Which of the lines in the records below hold the string "oschina"? Copy every one of them.

[Records for the exercise]

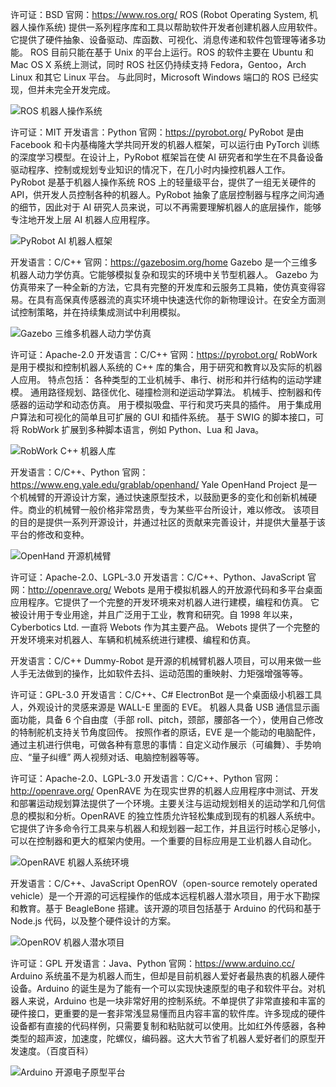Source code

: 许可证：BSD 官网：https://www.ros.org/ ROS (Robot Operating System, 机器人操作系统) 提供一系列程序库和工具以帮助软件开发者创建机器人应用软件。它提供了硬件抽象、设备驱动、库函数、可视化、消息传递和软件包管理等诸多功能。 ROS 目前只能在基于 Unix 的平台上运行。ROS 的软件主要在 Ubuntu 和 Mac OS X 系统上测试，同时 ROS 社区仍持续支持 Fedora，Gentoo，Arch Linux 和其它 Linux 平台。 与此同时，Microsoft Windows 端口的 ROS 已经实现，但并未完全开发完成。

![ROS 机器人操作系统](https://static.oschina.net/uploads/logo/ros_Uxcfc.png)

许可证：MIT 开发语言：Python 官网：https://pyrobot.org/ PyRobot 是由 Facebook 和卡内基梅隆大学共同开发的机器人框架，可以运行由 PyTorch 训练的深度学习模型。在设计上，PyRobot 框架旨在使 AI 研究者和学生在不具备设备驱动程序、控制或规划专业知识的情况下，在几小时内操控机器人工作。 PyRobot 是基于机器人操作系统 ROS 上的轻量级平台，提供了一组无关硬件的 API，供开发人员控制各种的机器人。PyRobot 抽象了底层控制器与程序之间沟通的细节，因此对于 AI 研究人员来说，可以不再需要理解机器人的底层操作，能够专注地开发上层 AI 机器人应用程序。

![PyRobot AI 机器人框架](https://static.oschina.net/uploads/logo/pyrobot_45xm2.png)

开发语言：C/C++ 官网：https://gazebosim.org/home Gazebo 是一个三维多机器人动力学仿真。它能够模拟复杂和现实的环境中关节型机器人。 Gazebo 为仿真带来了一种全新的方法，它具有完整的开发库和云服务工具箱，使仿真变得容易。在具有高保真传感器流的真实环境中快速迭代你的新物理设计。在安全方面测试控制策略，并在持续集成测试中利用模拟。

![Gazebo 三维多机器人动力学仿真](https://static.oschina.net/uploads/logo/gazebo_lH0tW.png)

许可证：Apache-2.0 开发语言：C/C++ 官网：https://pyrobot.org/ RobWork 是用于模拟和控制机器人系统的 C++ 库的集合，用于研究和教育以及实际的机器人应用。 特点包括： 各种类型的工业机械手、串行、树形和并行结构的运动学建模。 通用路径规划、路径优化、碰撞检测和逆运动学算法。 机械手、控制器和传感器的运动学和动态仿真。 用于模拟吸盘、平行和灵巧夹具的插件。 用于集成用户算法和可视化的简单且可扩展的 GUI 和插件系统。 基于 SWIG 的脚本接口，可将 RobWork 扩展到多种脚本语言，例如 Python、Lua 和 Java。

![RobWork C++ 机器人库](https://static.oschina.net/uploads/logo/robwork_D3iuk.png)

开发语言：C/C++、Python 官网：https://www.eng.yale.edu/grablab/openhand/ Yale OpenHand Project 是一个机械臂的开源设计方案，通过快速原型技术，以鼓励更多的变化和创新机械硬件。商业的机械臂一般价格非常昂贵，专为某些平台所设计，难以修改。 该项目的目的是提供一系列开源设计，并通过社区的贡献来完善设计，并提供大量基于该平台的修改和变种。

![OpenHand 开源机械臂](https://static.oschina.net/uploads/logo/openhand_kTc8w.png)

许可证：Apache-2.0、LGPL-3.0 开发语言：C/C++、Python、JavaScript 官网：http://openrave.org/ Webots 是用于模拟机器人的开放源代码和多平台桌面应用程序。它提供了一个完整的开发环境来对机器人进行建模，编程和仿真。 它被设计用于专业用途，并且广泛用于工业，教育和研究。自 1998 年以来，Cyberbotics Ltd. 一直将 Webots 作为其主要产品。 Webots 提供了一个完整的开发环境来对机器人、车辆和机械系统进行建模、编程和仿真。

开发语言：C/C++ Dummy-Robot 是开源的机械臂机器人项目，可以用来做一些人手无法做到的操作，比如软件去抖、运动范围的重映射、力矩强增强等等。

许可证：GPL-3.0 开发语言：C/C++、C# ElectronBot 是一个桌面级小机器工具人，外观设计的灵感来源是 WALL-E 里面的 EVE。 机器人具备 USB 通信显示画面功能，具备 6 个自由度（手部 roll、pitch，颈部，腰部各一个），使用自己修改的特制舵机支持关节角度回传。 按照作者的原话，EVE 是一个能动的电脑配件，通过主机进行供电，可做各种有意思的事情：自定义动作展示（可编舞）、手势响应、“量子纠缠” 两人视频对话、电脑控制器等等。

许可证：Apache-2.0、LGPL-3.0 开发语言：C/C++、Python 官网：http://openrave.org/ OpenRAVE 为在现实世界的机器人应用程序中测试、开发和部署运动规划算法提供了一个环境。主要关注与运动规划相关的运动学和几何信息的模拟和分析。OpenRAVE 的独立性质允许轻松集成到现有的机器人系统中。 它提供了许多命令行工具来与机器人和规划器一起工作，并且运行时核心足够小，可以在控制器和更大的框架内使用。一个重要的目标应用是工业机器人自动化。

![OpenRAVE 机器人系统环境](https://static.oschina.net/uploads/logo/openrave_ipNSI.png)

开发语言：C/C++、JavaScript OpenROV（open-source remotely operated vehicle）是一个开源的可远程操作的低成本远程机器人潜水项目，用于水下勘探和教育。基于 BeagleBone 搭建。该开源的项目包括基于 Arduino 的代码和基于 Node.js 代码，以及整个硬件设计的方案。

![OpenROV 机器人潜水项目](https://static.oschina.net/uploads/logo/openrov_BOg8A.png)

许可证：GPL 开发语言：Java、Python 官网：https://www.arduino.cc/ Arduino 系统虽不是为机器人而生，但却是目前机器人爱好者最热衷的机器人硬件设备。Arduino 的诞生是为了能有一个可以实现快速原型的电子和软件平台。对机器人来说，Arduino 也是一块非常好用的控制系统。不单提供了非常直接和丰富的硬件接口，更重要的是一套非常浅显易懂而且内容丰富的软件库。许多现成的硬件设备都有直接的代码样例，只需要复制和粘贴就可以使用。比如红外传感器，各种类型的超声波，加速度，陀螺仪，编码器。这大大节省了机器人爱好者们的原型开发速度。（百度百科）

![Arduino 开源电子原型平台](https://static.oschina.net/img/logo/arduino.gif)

[/Records for the exercise]

Exercise solution:
![ROS 机器人操作系统](https://static.oschina.net/uploads/logo/ros_Uxcfc.png)
![PyRobot AI 机器人框架](https://static.oschina.net/uploads/logo/pyrobot_45xm2.png)
![Gazebo 三维多机器人动力学仿真](https://static.oschina.net/uploads/logo/gazebo_lH0tW.png)
![RobWork C++ 机器人库](https://static.oschina.net/uploads/logo/robwork_D3iuk.png)
![OpenHand 开源机械臂](https://static.oschina.net/uploads/logo/openhand_kTc8w.png)
![OpenRAVE 机器人系统环境](https://static.oschina.net/uploads/logo/openrave_ipNSI.png)
![OpenROV 机器人潜水项目](https://static.oschina.net/uploads/logo/openrov_BOg8A.png)
![Arduino 开源电子原型平台](https://static.oschina.net/img/logo/arduino.gif)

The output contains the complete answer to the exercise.